▶ [Exercise goal]
Reproduce the entries below in full, word for word.

------------------------

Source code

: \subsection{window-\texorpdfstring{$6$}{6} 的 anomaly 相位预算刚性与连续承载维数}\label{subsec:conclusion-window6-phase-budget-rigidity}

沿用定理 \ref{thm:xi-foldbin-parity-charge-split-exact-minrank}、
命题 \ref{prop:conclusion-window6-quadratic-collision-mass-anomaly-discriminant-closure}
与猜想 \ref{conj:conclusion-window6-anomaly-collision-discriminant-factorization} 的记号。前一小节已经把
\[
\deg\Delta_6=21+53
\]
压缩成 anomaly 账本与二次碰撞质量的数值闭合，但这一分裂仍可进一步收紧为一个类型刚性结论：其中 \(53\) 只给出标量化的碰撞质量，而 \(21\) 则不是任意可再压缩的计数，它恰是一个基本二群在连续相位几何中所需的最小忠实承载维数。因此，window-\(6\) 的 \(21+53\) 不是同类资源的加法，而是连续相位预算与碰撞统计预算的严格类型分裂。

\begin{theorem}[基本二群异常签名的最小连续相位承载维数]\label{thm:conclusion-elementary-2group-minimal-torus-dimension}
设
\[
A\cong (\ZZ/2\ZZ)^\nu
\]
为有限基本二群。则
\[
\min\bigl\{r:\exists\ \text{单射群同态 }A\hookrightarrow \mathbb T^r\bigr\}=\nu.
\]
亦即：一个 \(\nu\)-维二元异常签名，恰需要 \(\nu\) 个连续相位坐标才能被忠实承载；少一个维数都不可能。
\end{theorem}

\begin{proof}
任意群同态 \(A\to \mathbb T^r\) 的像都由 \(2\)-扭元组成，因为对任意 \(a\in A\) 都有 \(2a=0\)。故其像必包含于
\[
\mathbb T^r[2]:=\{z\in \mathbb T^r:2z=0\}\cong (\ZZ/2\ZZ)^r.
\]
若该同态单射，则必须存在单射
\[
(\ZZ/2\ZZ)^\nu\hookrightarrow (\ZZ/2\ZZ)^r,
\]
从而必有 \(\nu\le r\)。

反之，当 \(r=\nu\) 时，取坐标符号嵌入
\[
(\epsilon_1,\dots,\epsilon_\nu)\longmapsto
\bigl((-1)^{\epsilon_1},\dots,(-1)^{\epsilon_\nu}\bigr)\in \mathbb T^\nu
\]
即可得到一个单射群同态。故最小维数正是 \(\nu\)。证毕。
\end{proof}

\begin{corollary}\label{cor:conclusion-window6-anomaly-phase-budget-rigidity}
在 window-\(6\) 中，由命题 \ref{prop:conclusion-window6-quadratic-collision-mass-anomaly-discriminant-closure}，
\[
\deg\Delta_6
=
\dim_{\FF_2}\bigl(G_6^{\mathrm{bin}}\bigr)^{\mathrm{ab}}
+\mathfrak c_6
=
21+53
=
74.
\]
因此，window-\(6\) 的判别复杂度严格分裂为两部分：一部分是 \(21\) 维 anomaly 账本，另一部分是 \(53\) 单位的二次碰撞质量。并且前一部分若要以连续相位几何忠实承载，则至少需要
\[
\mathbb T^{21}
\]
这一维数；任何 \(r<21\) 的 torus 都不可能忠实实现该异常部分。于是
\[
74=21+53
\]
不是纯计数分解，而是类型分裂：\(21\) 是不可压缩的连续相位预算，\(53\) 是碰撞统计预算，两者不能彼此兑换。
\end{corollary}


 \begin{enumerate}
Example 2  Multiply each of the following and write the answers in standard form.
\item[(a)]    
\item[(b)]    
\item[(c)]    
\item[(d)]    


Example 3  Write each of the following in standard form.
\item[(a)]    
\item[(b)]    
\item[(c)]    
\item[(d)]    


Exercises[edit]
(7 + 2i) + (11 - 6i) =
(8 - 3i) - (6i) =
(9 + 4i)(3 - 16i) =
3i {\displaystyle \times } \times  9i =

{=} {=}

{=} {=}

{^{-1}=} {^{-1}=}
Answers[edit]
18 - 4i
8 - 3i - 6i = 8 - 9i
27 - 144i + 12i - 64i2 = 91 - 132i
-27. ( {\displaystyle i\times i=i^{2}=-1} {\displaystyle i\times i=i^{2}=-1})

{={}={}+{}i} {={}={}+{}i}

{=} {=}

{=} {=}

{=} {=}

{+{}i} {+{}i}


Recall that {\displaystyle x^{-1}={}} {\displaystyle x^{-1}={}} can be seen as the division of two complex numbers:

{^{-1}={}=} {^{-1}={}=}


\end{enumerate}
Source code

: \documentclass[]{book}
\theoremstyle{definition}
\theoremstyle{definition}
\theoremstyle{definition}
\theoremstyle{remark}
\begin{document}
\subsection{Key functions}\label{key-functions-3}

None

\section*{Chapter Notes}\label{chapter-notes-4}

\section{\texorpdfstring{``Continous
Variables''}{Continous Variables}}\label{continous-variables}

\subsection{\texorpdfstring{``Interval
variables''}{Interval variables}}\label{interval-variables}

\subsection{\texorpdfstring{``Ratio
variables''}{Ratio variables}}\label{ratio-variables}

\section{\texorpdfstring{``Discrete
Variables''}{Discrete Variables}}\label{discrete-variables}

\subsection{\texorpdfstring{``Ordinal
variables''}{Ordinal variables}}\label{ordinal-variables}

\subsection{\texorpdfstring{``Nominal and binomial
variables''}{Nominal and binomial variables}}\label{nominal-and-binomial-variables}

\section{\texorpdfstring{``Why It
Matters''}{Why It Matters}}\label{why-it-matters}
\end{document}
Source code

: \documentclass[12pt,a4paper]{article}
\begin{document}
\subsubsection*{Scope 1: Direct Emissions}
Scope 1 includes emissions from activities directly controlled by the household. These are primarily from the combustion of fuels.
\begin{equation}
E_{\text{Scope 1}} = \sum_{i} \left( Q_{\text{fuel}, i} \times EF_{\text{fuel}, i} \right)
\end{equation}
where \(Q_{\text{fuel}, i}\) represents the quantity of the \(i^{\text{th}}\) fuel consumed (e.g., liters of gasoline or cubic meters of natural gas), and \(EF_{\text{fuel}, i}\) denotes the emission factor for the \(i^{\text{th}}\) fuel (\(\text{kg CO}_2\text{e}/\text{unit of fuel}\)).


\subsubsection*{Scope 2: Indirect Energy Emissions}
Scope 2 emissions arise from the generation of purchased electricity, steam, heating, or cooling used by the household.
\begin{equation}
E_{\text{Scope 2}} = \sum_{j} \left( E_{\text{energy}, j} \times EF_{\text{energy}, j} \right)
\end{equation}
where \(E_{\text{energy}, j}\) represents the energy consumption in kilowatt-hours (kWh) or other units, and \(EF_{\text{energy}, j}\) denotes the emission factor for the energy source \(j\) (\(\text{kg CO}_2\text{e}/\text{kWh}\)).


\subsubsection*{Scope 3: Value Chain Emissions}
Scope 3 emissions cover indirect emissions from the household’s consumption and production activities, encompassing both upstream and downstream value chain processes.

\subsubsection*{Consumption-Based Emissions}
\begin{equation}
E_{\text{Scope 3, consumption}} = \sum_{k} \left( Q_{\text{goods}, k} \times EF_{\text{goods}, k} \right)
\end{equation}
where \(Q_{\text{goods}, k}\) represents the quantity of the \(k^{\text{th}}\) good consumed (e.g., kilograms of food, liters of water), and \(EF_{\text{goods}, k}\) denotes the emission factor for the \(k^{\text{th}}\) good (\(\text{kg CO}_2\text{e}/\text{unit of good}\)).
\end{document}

------------------------

▶ [Exercise response]
Source code

: \subsection{window-\texorpdfstring{$6$}{6} 的 anomaly 相位预算刚性与连续承载维数}\label{subsec:conclusion-window6-phase-budget-rigidity}

沿用定理 \ref{thm:xi-foldbin-parity-charge-split-exact-minrank}、
命题 \ref{prop:conclusion-window6-quadratic-collision-mass-anomaly-discriminant-closure}
与猜想 \ref{conj:conclusion-window6-anomaly-collision-discriminant-factorization} 的记号。前一小节已经把
\[
\deg\Delta_6=21+53
\]
压缩成 anomaly 账本与二次碰撞质量的数值闭合，但这一分裂仍可进一步收紧为一个类型刚性结论：其中 \(53\) 只给出标量化的碰撞质量，而 \(21\) 则不是任意可再压缩的计数，它恰是一个基本二群在连续相位几何中所需的最小忠实承载维数。因此，window-\(6\) 的 \(21+53\) 不是同类资源的加法，而是连续相位预算与碰撞统计预算的严格类型分裂。

\begin{theorem}[基本二群异常签名的最小连续相位承载维数]\label{thm:conclusion-elementary-2group-minimal-torus-dimension}
设
\[
A\cong (\ZZ/2\ZZ)^\nu
\]
为有限基本二群。则
\[
\min\bigl\{r:\exists\ \text{单射群同态 }A\hookrightarrow \mathbb T^r\bigr\}=\nu.
\]
亦即：一个 \(\nu\)-维二元异常签名，恰需要 \(\nu\) 个连续相位坐标才能被忠实承载；少一个维数都不可能。
\end{theorem}

\begin{proof}
任意群同态 \(A\to \mathbb T^r\) 的像都由 \(2\)-扭元组成，因为对任意 \(a\in A\) 都有 \(2a=0\)。故其像必包含于
\[
\mathbb T^r[2]:=\{z\in \mathbb T^r:2z=0\}\cong (\ZZ/2\ZZ)^r.
\]
若该同态单射，则必须存在单射
\[
(\ZZ/2\ZZ)^\nu\hookrightarrow (\ZZ/2\ZZ)^r,
\]
从而必有 \(\nu\le r\)。

反之，当 \(r=\nu\) 时，取坐标符号嵌入
\[
(\epsilon_1,\dots,\epsilon_\nu)\longmapsto
\bigl((-1)^{\epsilon_1},\dots,(-1)^{\epsilon_\nu}\bigr)\in \mathbb T^\nu
\]
即可得到一个单射群同态。故最小维数正是 \(\nu\)。证毕。
\end{proof}

\begin{corollary}\label{cor:conclusion-window6-anomaly-phase-budget-rigidity}
在 window-\(6\) 中，由命题 \ref{prop:conclusion-window6-quadratic-collision-mass-anomaly-discriminant-closure}，
\[
\deg\Delta_6
=
\dim_{\FF_2}\bigl(G_6^{\mathrm{bin}}\bigr)^{\mathrm{ab}}
+\mathfrak c_6
=
21+53
=
74.
\]
因此，window-\(6\) 的判别复杂度严格分裂为两部分：一部分是 \(21\) 维 anomaly 账本，另一部分是 \(53\) 单位的二次碰撞质量。并且前一部分若要以连续相位几何忠实承载，则至少需要
\[
\mathbb T^{21}
\]
这一维数；任何 \(r<21\) 的 torus 都不可能忠实实现该异常部分。于是
\[
74=21+53
\]
不是纯计数分解，而是类型分裂：\(21\) 是不可压缩的连续相位预算，\(53\) 是碰撞统计预算，两者不能彼此兑换。
\end{corollary}


 \begin{enumerate}
Example 2  Multiply each of the following and write the answers in standard form.
\item[(a)]    
\item[(b)]    
\item[(c)]    
\item[(d)]    


Example 3  Write each of the following in standard form.
\item[(a)]    
\item[(b)]    
\item[(c)]    
\item[(d)]    


Exercises[edit]
(7 + 2i) + (11 - 6i) =
(8 - 3i) - (6i) =
(9 + 4i)(3 - 16i) =
3i {\displaystyle \times } \times  9i =

{=} {=}

{=} {=}

{^{-1}=} {^{-1}=}
Answers[edit]
18 - 4i
8 - 3i - 6i = 8 - 9i
27 - 144i + 12i - 64i2 = 91 - 132i
-27. ( {\displaystyle i\times i=i^{2}=-1} {\displaystyle i\times i=i^{2}=-1})

{={}={}+{}i} {={}={}+{}i}

{=} {=}

{=} {=}

{=} {=}

{+{}i} {+{}i}


Recall that {\displaystyle x^{-1}={}} {\displaystyle x^{-1}={}} can be seen as the division of two complex numbers:

{^{-1}={}=} {^{-1}={}=}


\end{enumerate}
Source code

: \documentclass[]{book}
\theoremstyle{definition}
\theoremstyle{definition}
\theoremstyle{definition}
\theoremstyle{remark}
\begin{document}
\subsection{Key functions}\label{key-functions-3}

None

\section*{Chapter Notes}\label{chapter-notes-4}

\section{\texorpdfstring{``Continous
Variables''}{Continous Variables}}\label{continous-variables}

\subsection{\texorpdfstring{``Interval
variables''}{Interval variables}}\label{interval-variables}

\subsection{\texorpdfstring{``Ratio
variables''}{Ratio variables}}\label{ratio-variables}

\section{\texorpdfstring{``Discrete
Variables''}{Discrete Variables}}\label{discrete-variables}

\subsection{\texorpdfstring{``Ordinal
variables''}{Ordinal variables}}\label{ordinal-variables}

\subsection{\texorpdfstring{``Nominal and binomial
variables''}{Nominal and binomial variables}}\label{nominal-and-binomial-variables}

\section{\texorpdfstring{``Why It
Matters''}{Why It Matters}}\label{why-it-matters}
\end{document}
Source code

: \documentclass[12pt,a4paper]{article}
\begin{document}
\subsubsection*{Scope 1: Direct Emissions}
Scope 1 includes emissions from activities directly controlled by the household. These are primarily from the combustion of fuels.
\begin{equation}
E_{\text{Scope 1}} = \sum_{i} \left( Q_{\text{fuel}, i} \times EF_{\text{fuel}, i} \right)
\end{equation}
where \(Q_{\text{fuel}, i}\) represents the quantity of the \(i^{\text{th}}\) fuel consumed (e.g., liters of gasoline or cubic meters of natural gas), and \(EF_{\text{fuel}, i}\) denotes the emission factor for the \(i^{\text{th}}\) fuel (\(\text{kg CO}_2\text{e}/\text{unit of fuel}\)).


\subsubsection*{Scope 2: Indirect Energy Emissions}
Scope 2 emissions arise from the generation of purchased electricity, steam, heating, or cooling used by the household.
\begin{equation}
E_{\text{Scope 2}} = \sum_{j} \left( E_{\text{energy}, j} \times EF_{\text{energy}, j} \right)
\end{equation}
where \(E_{\text{energy}, j}\) represents the energy consumption in kilowatt-hours (kWh) or other units, and \(EF_{\text{energy}, j}\) denotes the emission factor for the energy source \(j\) (\(\text{kg CO}_2\text{e}/\text{kWh}\)).


\subsubsection*{Scope 3: Value Chain Emissions}
Scope 3 emissions cover indirect emissions from the household’s consumption and production activities, encompassing both upstream and downstream value chain processes.

\subsubsection*{Consumption-Based Emissions}
\begin{equation}
E_{\text{Scope 3, consumption}} = \sum_{k} \left( Q_{\text{goods}, k} \times EF_{\text{goods}, k} \right)
\end{equation}
where \(Q_{\text{goods}, k}\) represents the quantity of the \(k^{\text{th}}\) good consumed (e.g., kilograms of food, liters of water), and \(EF_{\text{goods}, k}\) denotes the emission factor for the \(k^{\text{th}}\) good (\(\text{kg CO}_2\text{e}/\text{unit of good}\)).
\end{document}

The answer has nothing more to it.